Entretanto, a reaproximação entre Irã e Estados Unidos acontece justamente a
partir dos termos de acordo firmados pelos representantes brasileiros. Ramalá,
embora pequena, remete à virtual capital do território palestino, distando a
apenas 15km de Jerusalém. Doha, por fim, faz referência à tentativa de uma
negociação global, na Organização Mundial do Comércio (OMC).
“Dávamos importância
para o universalismo”, salienta Amorim. “Abrimos embaixadas na Coréia da Norte
e no Irã, por exemplo. Depois de fazer um grande rebuliço, a mídia viu que
também havia embaixadas de outros grandes países nesses lugares”, acrescenta,
aos risos.Foto: Felipe Bianchi/Barão de ItararéFoto: Felipe Bianchi/Barão de
Itararé
Com auditório lotado e
cerca de 5 mil internautas acompanhando a transmissão da palestra em tempo
real, feita pela TVT, Celso Amorim entrou em detalhes de diversos
acontecimentos descritos no livro, como a espinhosa negociação – intermediada,
principalmente, pelo Brasil – entre Irã e Estados Unidos sobre a questão do
urânio enriquecido. “À época, em um encontro de Barack Obama e Lula na Itália,
o mandatário estadunidense elogiou o Brasil como 'exemplo de país com energia
nuclear para fins pacíficos' e disse ao presidente brasileiro: 'Preciso de
amigos que falem com aqueles que eu não posso falar'”.
Ilustrando o
protagonismo pretendido pela diplomacia brasileira, Amorim resgatou outro fato,
dessa vez envolvendo a então secretária de Estado dos Estados Unidos. “Era
manhã, eu ainda não havia saído de casa e recebo a mensagem de que Hillary
Clinton precisava falar comigo 'agora, daqui uma hora ou quando eu pudesse'”,
recorda. “Eles precisavam saber o quê e como deveriam dizer em tratativas com a
Turquia”.
De volta ao tema Irã x
EUA, Amorim lamenta o desfecho da negociação. “O que posso dizer é que, se
tivesse sido aceito o acordo que arranjamos àquela época, teríamos poupados o
povo iraniano de quatro anos de sanções e deixado o cenário muito melhor. Eles
tinham 2 mil quilos de urânio enriquecido, hoje tem 10 mil e não se sabe como
resolver”, avalia. “Podemos especular que tenha sido por divergências na Casa
Branca, pelo calendário eleitoral estadunidense e, até mesmo, uma forma de
boicote à participação de países em desenvolvimento nos assuntos da alta cúpula
do Conselho de Segurança, historicamente dominado por países mais poderosos”.
Teerã, Ramalá e Doha:
memórias da política externa ativa e altiva também trata da aproximação do
Brasil com os países árabes, que culminou em diversas ações como o
reconhecimento do Estado da Palestina, o envio de ajuda humanitária a Gaza e a
retirada de 3 mil brasileiros de um Líbano beligerante. “Nessas épocas todas, a
mídia falava: 'o que o Brasil tem a ver com isso? Por que vai se meter?'.

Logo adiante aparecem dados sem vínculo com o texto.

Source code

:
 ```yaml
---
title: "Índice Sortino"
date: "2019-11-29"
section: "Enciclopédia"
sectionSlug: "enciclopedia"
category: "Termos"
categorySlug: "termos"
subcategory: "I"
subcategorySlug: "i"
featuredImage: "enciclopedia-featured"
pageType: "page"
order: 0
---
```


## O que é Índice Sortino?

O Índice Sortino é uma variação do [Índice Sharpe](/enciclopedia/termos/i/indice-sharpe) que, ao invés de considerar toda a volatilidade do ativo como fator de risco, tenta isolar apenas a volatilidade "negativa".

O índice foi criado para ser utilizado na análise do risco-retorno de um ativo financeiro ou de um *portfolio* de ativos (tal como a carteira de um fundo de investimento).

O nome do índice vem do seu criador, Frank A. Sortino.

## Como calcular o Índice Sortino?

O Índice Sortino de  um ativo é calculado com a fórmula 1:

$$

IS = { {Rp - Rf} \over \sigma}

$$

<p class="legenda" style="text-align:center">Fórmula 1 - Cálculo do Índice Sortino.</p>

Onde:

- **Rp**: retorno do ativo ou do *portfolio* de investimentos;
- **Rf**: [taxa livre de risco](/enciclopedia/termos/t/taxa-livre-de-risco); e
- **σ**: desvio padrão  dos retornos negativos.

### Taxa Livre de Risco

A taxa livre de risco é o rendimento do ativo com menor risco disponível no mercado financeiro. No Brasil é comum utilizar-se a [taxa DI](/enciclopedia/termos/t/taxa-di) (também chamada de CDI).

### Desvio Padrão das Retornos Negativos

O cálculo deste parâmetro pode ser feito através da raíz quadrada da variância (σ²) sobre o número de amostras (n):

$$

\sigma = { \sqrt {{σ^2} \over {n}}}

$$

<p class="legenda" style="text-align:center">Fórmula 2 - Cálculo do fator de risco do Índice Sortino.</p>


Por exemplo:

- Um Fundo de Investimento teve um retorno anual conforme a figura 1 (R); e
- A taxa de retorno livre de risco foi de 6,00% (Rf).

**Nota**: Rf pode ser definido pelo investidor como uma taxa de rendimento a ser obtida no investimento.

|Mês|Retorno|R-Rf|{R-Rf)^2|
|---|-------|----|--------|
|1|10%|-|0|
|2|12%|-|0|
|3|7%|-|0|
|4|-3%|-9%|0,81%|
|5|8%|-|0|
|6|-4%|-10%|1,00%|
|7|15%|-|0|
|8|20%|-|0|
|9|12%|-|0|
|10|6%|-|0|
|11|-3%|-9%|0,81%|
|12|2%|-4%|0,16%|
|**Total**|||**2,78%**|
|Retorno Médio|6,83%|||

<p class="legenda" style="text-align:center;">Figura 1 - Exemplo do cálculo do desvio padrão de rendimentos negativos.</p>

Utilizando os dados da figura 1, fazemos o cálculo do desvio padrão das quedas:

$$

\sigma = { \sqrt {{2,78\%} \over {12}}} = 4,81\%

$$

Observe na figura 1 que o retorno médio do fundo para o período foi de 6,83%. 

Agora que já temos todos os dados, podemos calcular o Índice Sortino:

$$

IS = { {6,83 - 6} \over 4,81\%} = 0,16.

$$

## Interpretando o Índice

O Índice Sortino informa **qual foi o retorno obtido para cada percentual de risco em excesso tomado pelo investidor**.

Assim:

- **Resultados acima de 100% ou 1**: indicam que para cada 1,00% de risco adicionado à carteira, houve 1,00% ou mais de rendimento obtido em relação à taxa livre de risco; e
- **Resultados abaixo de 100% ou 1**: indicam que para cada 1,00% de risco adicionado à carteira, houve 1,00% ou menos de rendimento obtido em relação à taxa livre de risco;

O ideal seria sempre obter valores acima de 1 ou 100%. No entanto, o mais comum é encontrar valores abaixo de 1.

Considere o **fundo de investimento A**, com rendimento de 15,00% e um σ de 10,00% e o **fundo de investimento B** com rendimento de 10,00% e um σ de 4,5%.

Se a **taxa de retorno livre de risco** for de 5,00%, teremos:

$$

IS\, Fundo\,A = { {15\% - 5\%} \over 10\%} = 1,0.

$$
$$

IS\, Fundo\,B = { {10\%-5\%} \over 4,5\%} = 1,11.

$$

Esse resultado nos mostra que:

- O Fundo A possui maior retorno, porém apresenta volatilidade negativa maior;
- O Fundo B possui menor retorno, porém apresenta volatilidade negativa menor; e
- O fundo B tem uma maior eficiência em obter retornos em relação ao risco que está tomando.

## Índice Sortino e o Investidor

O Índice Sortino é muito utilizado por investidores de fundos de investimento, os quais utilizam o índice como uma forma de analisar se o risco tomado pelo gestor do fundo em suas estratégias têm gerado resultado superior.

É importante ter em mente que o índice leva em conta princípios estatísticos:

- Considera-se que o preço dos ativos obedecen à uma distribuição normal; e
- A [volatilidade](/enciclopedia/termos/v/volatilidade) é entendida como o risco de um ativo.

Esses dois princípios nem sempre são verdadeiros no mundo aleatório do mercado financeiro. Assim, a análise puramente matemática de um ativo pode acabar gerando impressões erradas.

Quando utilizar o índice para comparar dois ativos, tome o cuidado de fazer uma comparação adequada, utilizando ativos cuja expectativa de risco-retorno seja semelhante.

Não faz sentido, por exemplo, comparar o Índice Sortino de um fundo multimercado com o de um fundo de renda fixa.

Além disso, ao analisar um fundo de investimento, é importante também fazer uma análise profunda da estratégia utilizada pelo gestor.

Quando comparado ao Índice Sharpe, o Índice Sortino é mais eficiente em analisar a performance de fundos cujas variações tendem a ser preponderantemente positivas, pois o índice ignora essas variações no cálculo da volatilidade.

Acabei de voltar de uma escola de governo em Harvard, nos Estados Unidos, e
ouvi, de mais de uma pessoa, o comentário de que o Brasil pode e deve se
envolver ainda mais”, salienta. “Não nos obcecamos com nossos objetivos só
preocupados em afirmar a nossa liderança. Fizemos concessões a países pequenos
e mais pobres. Isso resume as nossas ações”.